The F.XX was a high-wing thick-section cantilever monoplane with a retractable tailwheel landing gear. It was powered by three Wright Cyclone radial engines, one in the nose and one under each wing on struts. The main landing gear retracted into the engine nacelles. The F.XX registered PH-AIZ and named Zilvermeeuw (en: Silver Gull) first flew in 1933. It was delivered to KLM for services from Amsterdam to London and Berlin. Although the F.XX was a more advanced design both in aerodynamics and looks than earlier Fokkers, the arrival of the twin-engined low-wing Douglas DC-2 and DC-3 soon rendered it obsolete.
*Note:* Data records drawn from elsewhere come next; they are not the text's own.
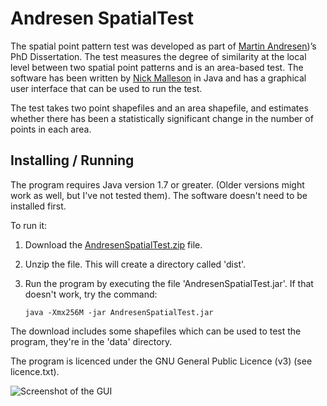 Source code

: # Andresen SpatialTest

The spatial point pattern test was developed as part of [Martin
Andresen](http://www.sfu.ca/%7Eandresen/))’s PhD Dissertation. The test measures
the degree of similarity at the local level between two spatial point patterns
and is an area-based test. The software has been written by [Nick
Malleson](http://nickmalleson.co.uk/) in Java and has a graphical user interface
that can be used to run the test.

The test takes two point shapefiles and an area shapefile, and estimates whether
there has been a statistically significant change in the number of points in
each area.

## Installing / Running

The program requires Java version 1.7 or greater. (Older versions might work as well, but I've not
tested them). The software doesn't need to be installed first.

To run it:

 1. Download the [AndresenSpatialTest.zip](AndresenSpatialTest.zip) file.
 2. Unzip the file. This will create a directory called 'dist'.
 3. Run the program by executing the file 'AndresenSpatialTest.jar'. If that doesn't work, try the
    command:

        java -Xmx256M -jar AndresenSpatialTest.jar

The download includes some shapefiles which can be used to test the program, they're in
the 'data' directory.

The program is licenced under the GNU General Public Licence (v3) (see licence.txt).

<img src="http://nickmalleson.co.uk/wp-content/uploads/2012/01/test_gui.png" alt="Screenshot of the GUI"/>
Only one aircraft was built, and after service with KLM was sold to French airline Air Tropique; the plane got a camouflage paint scheme and was registered F-APEZ. Air Tropique had ties with the Spanish Republican government, that used the plane to operate a liaison service between Madrid and Paris. In 1937 it went to LAPE in Spain, and was registered EC-45-E. The plane crashed in Spain February 15, 1938 near Barcelona at Prat de Llobregat Airport.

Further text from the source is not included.